Osteomalacia is a condition caused by the deficiency of vitamin D, which causes the bones to loose calcium and phosphorus. It causes the bones to soften and bend under the weight of the body.
Osteomyelitis is the name under which all other infectious diseases of the bone are placed or grouped. For instance, cancer of the bone would be under this category.
EMERGENCY MEDICAL SPLINTS
Splints are generally used to support broken bones. Splints are a benefit to people who have broken their bones. They are used in homes, ambulances, camping equipment, and first aid kits.
The people who use splints are always able to help stabilize an arm or leg. These people are usually paramedics, EMT’s, or first aid providers. Paramedics and first aid providers have taken a class on how to apply a splint and not cause the patient pain in addition to the pain of the broken bone.

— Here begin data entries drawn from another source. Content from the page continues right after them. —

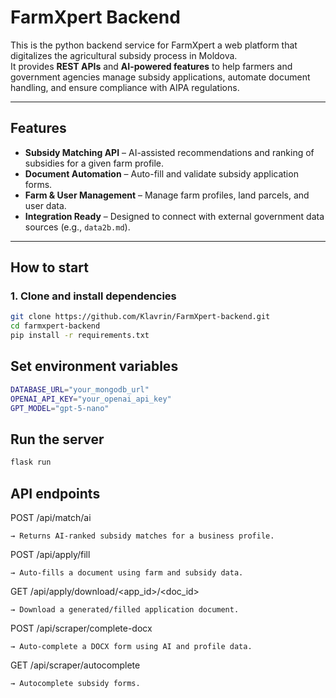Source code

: # FarmXpert Backend

This is the python backend service for FarmXpert a web platform that digitalizes the agricultural subsidy process in Moldova.  
It provides **REST APIs** and **AI-powered features** to help farmers and government agencies manage subsidy applications, automate document handling, and ensure compliance with AIPA regulations.

---

## Features

- **Subsidy Matching API** – AI-assisted recommendations and ranking of subsidies for a given farm profile.
- **Document Automation** – Auto-fill and validate subsidy application forms.
- **Farm & User Management** – Manage farm profiles, land parcels, and user data.
- **Integration Ready** – Designed to connect with external government data sources (e.g., `data2b.md`).

---

## How to start

### 1. Clone and install dependencies

```bash
git clone https://github.com/Klavrin/FarmXpert-backend.git
cd farmxpert-backend
pip install -r requirements.txt
```

## Set environment variables

```bash
DATABASE_URL="your_mongodb_url"
OPENAI_API_KEY="your_openai_api_key"
GPT_MODEL="gpt-5-nano"
```

## Run the server

```python
flask run
```

## API endpoints

POST /api/match/ai

    → Returns AI-ranked subsidy matches for a business profile.

POST /api/apply/fill

    → Auto-fills a document using farm and subsidy data.

GET /api/apply/download/<app_id>/<doc_id>

    → Download a generated/filled application document.

POST /api/scraper/complete-docx

    → Auto-complete a DOCX form using AI and profile data.

GET /api/scraper/autocomplete

    → Autocomplete subsidy forms.
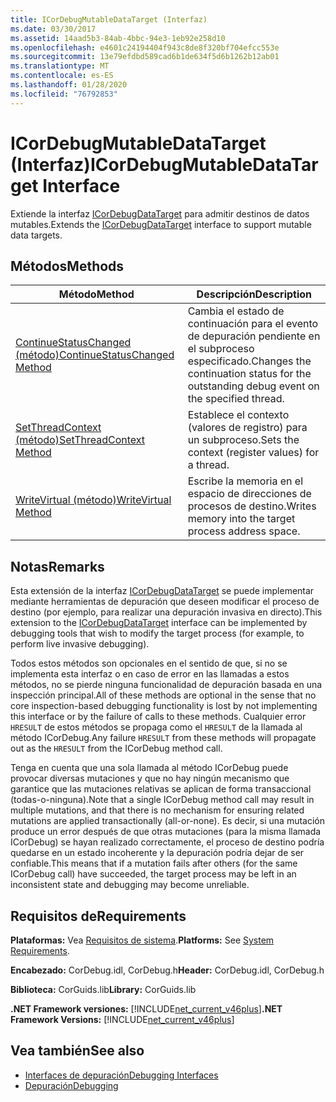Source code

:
 ```yaml
---
title: ICorDebugMutableDataTarget (Interfaz)
ms.date: 03/30/2017
ms.assetid: 14aad5b3-84ab-4bbc-94e3-1eb92e258d10
ms.openlocfilehash: e4601c24194404f943c8de8f320bf704efcc553e
ms.sourcegitcommit: 13e79efdbd589cad6b1de634f5d6b1262b12ab01
ms.translationtype: MT
ms.contentlocale: es-ES
ms.lasthandoff: 01/28/2020
ms.locfileid: "76792853"
---
```

# <a name="icordebugmutabledatatarget-interface"></a><span data-ttu-id="ce412-102">ICorDebugMutableDataTarget (Interfaz)</span><span class="sxs-lookup"><span data-stu-id="ce412-102">ICorDebugMutableDataTarget Interface</span></span>
<span data-ttu-id="ce412-103">Extiende la interfaz [ICorDebugDataTarget](icordebugdatatarget-interface.md) para admitir destinos de datos mutables.</span><span class="sxs-lookup"><span data-stu-id="ce412-103">Extends the [ICorDebugDataTarget](icordebugdatatarget-interface.md) interface to support mutable data targets.</span></span>  
  
## <a name="methods"></a><span data-ttu-id="ce412-104">Métodos</span><span class="sxs-lookup"><span data-stu-id="ce412-104">Methods</span></span>  
  
|<span data-ttu-id="ce412-105">Método</span><span class="sxs-lookup"><span data-stu-id="ce412-105">Method</span></span>|<span data-ttu-id="ce412-106">Descripción</span><span class="sxs-lookup"><span data-stu-id="ce412-106">Description</span></span>|  
|------------|-----------------|  
|[<span data-ttu-id="ce412-107">ContinueStatusChanged (método)</span><span class="sxs-lookup"><span data-stu-id="ce412-107">ContinueStatusChanged Method</span></span>](icordebugmutabledatatarget-continuestatuschanged-method.md)|<span data-ttu-id="ce412-108">Cambia el estado de continuación para el evento de depuración pendiente en el subproceso especificado.</span><span class="sxs-lookup"><span data-stu-id="ce412-108">Changes the continuation status for the outstanding debug event on the specified thread.</span></span>|  
|[<span data-ttu-id="ce412-109">SetThreadContext (método)</span><span class="sxs-lookup"><span data-stu-id="ce412-109">SetThreadContext Method</span></span>](icordebugmutabledatatarget-setthreadcontext-method.md)|<span data-ttu-id="ce412-110">Establece el contexto (valores de registro) para un subproceso.</span><span class="sxs-lookup"><span data-stu-id="ce412-110">Sets the context (register values) for a thread.</span></span>|  
|[<span data-ttu-id="ce412-111">WriteVirtual (método)</span><span class="sxs-lookup"><span data-stu-id="ce412-111">WriteVirtual Method</span></span>](icordebugmutabledatatarget-writevirtual-method.md)|<span data-ttu-id="ce412-112">Escribe la memoria en el espacio de direcciones de procesos de destino.</span><span class="sxs-lookup"><span data-stu-id="ce412-112">Writes memory into the target process address space.</span></span>|  
  
## <a name="remarks"></a><span data-ttu-id="ce412-113">Notas</span><span class="sxs-lookup"><span data-stu-id="ce412-113">Remarks</span></span>  
 <span data-ttu-id="ce412-114">Esta extensión de la interfaz [ICorDebugDataTarget](icordebugdatatarget-interface.md) se puede implementar mediante herramientas de depuración que deseen modificar el proceso de destino (por ejemplo, para realizar una depuración invasiva en directo).</span><span class="sxs-lookup"><span data-stu-id="ce412-114">This extension to the [ICorDebugDataTarget](icordebugdatatarget-interface.md) interface can be implemented by debugging tools that wish to modify the target process (for example, to perform live invasive debugging).</span></span>  
  
 <span data-ttu-id="ce412-115">Todos estos métodos son opcionales en el sentido de que, si no se implementa esta interfaz o en caso de error en las llamadas a estos métodos, no se pierde ninguna funcionalidad de depuración basada en una inspección principal.</span><span class="sxs-lookup"><span data-stu-id="ce412-115">All of these methods are optional in the sense that no core inspection-based debugging functionality is lost by not implementing this interface or by the failure of calls to these methods.</span></span>  <span data-ttu-id="ce412-116">Cualquier error `HRESULT` de estos métodos se propaga como el `HRESULT` de la llamada al método ICorDebug.</span><span class="sxs-lookup"><span data-stu-id="ce412-116">Any failure `HRESULT` from these methods will propagate out as the `HRESULT` from the ICorDebug method call.</span></span>  
  
 <span data-ttu-id="ce412-117">Tenga en cuenta que una sola llamada al método ICorDebug puede provocar diversas mutaciones y que no hay ningún mecanismo que garantice que las mutaciones relativas se aplican de forma transaccional (todas-o-ninguna).</span><span class="sxs-lookup"><span data-stu-id="ce412-117">Note that a single ICorDebug method call may result in multiple mutations, and that there is no mechanism for ensuring related mutations are applied transactionally (all-or-none).</span></span>  <span data-ttu-id="ce412-118">Es decir, si una mutación produce un error después de que otras mutaciones (para la misma llamada ICorDebug) se hayan realizado correctamente, el proceso de destino podría quedarse en un estado incoherente y la depuración podría dejar de ser confiable.</span><span class="sxs-lookup"><span data-stu-id="ce412-118">This means that if a mutation fails after others (for the same ICorDebug call) have succeeded, the target process may be left in an inconsistent state and debugging may become unreliable.</span></span>  
  
## <a name="requirements"></a><span data-ttu-id="ce412-119">Requisitos de</span><span class="sxs-lookup"><span data-stu-id="ce412-119">Requirements</span></span>  
 <span data-ttu-id="ce412-120">**Plataformas:** Vea [Requisitos de sistema](../../../../docs/framework/get-started/system-requirements.md).</span><span class="sxs-lookup"><span data-stu-id="ce412-120">**Platforms:** See [System Requirements](../../../../docs/framework/get-started/system-requirements.md).</span></span>  
  
 <span data-ttu-id="ce412-121">**Encabezado:** CorDebug.idl, CorDebug.h</span><span class="sxs-lookup"><span data-stu-id="ce412-121">**Header:** CorDebug.idl, CorDebug.h</span></span>  
  
 <span data-ttu-id="ce412-122">**Biblioteca:** CorGuids.lib</span><span class="sxs-lookup"><span data-stu-id="ce412-122">**Library:** CorGuids.lib</span></span>  
  
 <span data-ttu-id="ce412-123">**.NET Framework versiones:** [!INCLUDE[net_current_v46plus](../../../../includes/net-current-v46plus-md.md)]</span><span class="sxs-lookup"><span data-stu-id="ce412-123">**.NET Framework Versions:** [!INCLUDE[net_current_v46plus](../../../../includes/net-current-v46plus-md.md)]</span></span>  
  
## <a name="see-also"></a><span data-ttu-id="ce412-124">Vea también</span><span class="sxs-lookup"><span data-stu-id="ce412-124">See also</span></span>

- [<span data-ttu-id="ce412-125">Interfaces de depuración</span><span class="sxs-lookup"><span data-stu-id="ce412-125">Debugging Interfaces</span></span>](debugging-interfaces.md)
- [<span data-ttu-id="ce412-126">Depuración</span><span class="sxs-lookup"><span data-stu-id="ce412-126">Debugging</span></span>](index.md)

They use splints because it is their job or it is because they know they can help a person in pain. Quite often there is not a splint available and people improvise.

TYPES OF SPLINTS
There are many types of splints. The most modern are the SAM splint, the air splint, the wire splint, and the cardboard splint. Quite often the situation of having no splints available comes up. When that happens people refer to any type of stable material like wood or cardboard.
The history of splints goes back centuries. The first known splints goes back to primitive man who created a rough outline of today’s splints. The ancient Egyptians also showed signs of breaks and fractures. Mummified bodies were found with splints made of bamboo, reeds, wood, and bark padded with linen. Splints began showing up in Greece, Rome, and Arabia.

SUMMARY
The skeleton is what holds people up. It is the framework of the body. People can injure it and when that happens paramedics and first aid providers apply splints to stabilize the broken bone.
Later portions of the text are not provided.